10 Lug Domenica Quattordicesima. Marco 6, 1-6
Quando Gesù arriva a Nazareth in compagnia dei suoi discepoli, i suoi vicini restano sorpresi da due cose: la sapienza del suo cuore e la forza di guarigione delle sue mani. Era quello che più attraeva la gente. Gesù non era un pensatore che spiegava una dottrina, ma un sapiente che comunicava la propria esperienza di Dio e insegnava a vivere sotto il segno dell’amore. E’ un guaritore che guarisce la vita e dà sollievo alla sofferenza.
Tuttavia, le persone di Nazareth non lo accettano. Si oppongono alla sua presenza con ogni tipo di domande, sospetti e gelosie. Non si lasciano educare dalla sua sapienza. Gesù non può essere compreso dall’esterno. Si deve entrare in contatto con lui. Lasciare che ci insegni cose tanto decisive come la gioia di vivere, la compassione o la volontà di creare un mondo più giusto. Lasciare che ci aiuti a vivere alla presenza amichevole e vicina di Dio. Quando uno si avvicina a Gesù, non si sente attratto da una dottrina, ma invitato a vivere in modo nuovo.
Il cristiano oggi ha impoverito la sua esistenza credendo che quello razionale sia l’unico pensiero valido e definitivo, ed è divenuto interiormente cieco per poter cogliere la cosa più essenziale. Ha sviluppato in maniera insospettata le sue tecniche di osservazione e di analisi della realtà, ma ha perso il senso del trascendente.
L’umanità ha bisogno di ritrovare la sua «patria religiosa». Urge una «trasformazione della coscienza».
La vita di un cristiano comincia a cambiare il giorno in cui scopre che Gesù è qualcuno che gli può insegnare a vivere. Per molti Gesù si è trasformato in un personaggio che credono di conoscere da piccoli, mentre in realtà continua a essere per molti il «grande sconosciuto». Un Gesù senza consistenza reale, incapace di animare la loro esistenza quotidiana.
E, tuttavia, questo Gesù, se meglio conosciuto e più fedelmente seguito, potrebbe trasformare la nostra vita.

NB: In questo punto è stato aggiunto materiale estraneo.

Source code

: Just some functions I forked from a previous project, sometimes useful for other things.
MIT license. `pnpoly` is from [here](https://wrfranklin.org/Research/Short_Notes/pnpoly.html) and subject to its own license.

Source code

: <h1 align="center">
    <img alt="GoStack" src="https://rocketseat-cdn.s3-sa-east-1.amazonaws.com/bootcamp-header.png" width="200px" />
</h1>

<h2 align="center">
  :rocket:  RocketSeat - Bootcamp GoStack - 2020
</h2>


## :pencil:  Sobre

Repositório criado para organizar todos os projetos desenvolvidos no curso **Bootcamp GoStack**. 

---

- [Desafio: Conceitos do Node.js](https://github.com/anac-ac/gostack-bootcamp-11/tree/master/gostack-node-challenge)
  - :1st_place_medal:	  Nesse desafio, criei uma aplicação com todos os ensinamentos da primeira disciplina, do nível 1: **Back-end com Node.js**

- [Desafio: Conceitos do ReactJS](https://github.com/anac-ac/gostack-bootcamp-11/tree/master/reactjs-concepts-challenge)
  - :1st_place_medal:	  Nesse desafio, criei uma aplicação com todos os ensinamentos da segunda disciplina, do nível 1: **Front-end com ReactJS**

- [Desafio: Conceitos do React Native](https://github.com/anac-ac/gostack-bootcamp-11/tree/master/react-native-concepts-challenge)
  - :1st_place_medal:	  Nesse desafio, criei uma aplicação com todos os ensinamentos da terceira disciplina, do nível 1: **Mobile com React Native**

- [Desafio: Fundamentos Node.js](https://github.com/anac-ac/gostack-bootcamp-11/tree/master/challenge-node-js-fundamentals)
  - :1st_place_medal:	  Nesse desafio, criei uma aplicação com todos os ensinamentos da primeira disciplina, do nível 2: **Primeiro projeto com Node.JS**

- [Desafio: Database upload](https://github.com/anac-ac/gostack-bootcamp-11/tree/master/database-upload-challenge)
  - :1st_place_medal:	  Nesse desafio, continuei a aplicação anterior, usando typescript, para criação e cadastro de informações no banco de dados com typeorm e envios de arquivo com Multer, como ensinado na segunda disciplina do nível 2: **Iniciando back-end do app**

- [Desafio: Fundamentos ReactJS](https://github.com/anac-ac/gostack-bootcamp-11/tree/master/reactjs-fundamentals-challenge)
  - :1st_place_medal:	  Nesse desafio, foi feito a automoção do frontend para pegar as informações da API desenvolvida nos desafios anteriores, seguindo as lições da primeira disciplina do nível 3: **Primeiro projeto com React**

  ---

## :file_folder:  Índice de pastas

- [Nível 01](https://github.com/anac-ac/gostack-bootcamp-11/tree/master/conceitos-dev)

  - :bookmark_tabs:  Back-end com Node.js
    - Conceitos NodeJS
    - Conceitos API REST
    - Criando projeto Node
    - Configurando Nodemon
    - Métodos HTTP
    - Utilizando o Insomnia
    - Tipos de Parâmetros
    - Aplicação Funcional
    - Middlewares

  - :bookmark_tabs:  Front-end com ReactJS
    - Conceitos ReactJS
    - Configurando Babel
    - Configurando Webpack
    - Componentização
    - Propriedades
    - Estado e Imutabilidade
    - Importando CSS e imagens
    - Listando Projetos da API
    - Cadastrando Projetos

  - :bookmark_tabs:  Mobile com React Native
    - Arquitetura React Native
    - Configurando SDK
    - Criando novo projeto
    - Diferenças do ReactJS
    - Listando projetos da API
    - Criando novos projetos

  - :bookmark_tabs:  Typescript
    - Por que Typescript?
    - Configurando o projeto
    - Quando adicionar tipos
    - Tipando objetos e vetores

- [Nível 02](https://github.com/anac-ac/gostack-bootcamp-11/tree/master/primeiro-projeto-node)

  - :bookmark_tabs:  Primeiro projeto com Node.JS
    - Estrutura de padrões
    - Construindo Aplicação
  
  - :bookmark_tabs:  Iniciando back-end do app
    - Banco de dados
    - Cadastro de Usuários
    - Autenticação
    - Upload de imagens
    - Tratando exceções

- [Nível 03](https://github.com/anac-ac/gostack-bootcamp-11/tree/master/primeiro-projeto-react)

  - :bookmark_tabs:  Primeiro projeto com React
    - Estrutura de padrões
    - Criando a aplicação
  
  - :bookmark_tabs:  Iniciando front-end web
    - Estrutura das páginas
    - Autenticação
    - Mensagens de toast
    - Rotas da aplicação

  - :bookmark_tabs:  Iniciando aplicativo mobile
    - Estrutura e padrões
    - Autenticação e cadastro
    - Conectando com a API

Non come il lontano maestro che ha lasciato all’umanità un’eredità di meravigliosa sapienza, ma come qualcuno che è vivo e che, dal fondo del nostro essere, ci accompagna con pazienza, comprensione e tenerezza.

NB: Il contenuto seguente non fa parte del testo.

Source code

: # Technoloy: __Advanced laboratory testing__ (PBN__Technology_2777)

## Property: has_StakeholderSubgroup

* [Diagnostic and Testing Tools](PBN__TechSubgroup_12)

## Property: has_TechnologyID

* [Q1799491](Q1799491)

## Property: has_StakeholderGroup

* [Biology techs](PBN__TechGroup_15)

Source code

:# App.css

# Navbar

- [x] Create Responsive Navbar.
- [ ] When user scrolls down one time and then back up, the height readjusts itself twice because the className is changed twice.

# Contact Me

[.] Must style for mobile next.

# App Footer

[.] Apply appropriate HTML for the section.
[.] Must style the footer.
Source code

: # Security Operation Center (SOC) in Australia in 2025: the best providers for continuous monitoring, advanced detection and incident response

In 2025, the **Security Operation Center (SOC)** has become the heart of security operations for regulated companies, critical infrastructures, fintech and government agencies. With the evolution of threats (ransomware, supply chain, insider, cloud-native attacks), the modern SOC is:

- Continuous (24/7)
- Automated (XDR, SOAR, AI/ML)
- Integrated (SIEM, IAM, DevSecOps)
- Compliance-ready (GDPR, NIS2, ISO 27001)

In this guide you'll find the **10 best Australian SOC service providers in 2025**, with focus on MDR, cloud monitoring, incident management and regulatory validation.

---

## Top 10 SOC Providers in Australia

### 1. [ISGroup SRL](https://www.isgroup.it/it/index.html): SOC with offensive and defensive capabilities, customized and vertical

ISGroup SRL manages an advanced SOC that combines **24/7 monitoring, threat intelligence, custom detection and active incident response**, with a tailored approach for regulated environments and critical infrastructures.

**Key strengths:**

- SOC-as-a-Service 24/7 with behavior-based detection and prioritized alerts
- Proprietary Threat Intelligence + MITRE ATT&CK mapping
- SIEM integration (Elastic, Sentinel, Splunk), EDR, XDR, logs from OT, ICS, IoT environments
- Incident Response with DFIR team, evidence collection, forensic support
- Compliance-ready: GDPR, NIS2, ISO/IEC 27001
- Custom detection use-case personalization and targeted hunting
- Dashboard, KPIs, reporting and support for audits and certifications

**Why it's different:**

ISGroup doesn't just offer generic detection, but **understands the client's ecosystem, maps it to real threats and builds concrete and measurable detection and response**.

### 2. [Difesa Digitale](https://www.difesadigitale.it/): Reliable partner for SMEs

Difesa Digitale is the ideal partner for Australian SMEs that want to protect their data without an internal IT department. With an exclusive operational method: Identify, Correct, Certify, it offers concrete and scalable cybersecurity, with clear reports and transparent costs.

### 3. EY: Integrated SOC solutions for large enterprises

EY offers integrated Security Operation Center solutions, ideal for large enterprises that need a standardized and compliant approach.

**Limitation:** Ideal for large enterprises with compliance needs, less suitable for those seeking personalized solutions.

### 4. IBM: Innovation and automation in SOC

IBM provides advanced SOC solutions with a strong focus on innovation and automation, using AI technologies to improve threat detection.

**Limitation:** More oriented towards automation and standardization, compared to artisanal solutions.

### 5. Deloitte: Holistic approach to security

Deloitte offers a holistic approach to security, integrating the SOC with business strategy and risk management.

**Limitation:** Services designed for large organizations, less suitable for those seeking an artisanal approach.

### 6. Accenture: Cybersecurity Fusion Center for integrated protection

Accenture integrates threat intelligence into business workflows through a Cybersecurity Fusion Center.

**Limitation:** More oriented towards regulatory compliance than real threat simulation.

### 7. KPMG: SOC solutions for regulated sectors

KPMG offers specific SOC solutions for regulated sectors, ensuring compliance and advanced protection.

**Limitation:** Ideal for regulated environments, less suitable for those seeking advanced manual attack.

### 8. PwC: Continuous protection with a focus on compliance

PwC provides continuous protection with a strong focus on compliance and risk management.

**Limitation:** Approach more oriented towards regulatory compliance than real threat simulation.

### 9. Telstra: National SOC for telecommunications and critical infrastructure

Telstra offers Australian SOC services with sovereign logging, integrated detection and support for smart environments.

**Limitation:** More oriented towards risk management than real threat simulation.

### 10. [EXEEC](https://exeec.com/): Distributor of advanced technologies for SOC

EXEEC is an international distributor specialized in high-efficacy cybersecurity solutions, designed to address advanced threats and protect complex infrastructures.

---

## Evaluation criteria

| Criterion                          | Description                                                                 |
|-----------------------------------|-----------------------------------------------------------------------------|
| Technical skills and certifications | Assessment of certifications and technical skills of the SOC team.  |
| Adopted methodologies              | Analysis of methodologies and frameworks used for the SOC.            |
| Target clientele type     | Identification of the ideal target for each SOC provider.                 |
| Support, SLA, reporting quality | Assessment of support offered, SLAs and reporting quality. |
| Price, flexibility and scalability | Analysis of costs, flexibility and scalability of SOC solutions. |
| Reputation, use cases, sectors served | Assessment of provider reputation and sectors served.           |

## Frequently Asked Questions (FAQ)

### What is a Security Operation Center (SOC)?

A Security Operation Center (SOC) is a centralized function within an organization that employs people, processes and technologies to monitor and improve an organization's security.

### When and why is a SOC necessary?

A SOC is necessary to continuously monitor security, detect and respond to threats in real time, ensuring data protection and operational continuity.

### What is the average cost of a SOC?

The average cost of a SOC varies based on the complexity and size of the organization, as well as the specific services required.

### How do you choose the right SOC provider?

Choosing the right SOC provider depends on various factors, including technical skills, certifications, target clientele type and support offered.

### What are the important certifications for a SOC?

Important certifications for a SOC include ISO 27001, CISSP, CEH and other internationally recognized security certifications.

Il nostro cuore è disperso, affannato, tutto immerso nelle apparenze, nella utilità ed efficacia dei nostri progetti di vita. Anche per noi Cristo può diventare uno straniero Maritain diceva: «A che servono coloro che preferiscono l’attività, e si immaginano di poter conquistare il mondo con le loro imprese? Che fanno? Poco più che nulla, spesso assolutamente nulla, a volte anche del male». E concludeva: «La “via mista” non è quella ove l’azione si allontana dalla contemplazione, ma quella ove la contemplazione stessa sovrabbonda in azione. Dom Chautard, sintetizza: «Una pausa di vera adorazione ha maggior valore e frutto spirituale della più intensa attività. Gesù parla sempre con autorità, ma sa esprimere cose elevate con un linguaggio concreto. È povero ma non è un asceta: conduce vita ordinaria. Rispetta i riti ufficiali, ma sa essere anticonformista. Non scende a compromessi con il male, e tuttavia è misericordioso con coloro che sbagliano. Chiama all’amore di Dio. È un uomo unico: totalmente servo e totalmente signore. È venuto “a portare il fuoco sulla terra” ed effonde dalla sua persona il fervore di una nuova creazione. Non si può mai conoscere Cristo solo teoricamente, con grande dottrina, senza averlo incontrato mai. Fa parte integrante del conoscerlo il camminare insieme con lui, l’entrare nei suoi sentimenti.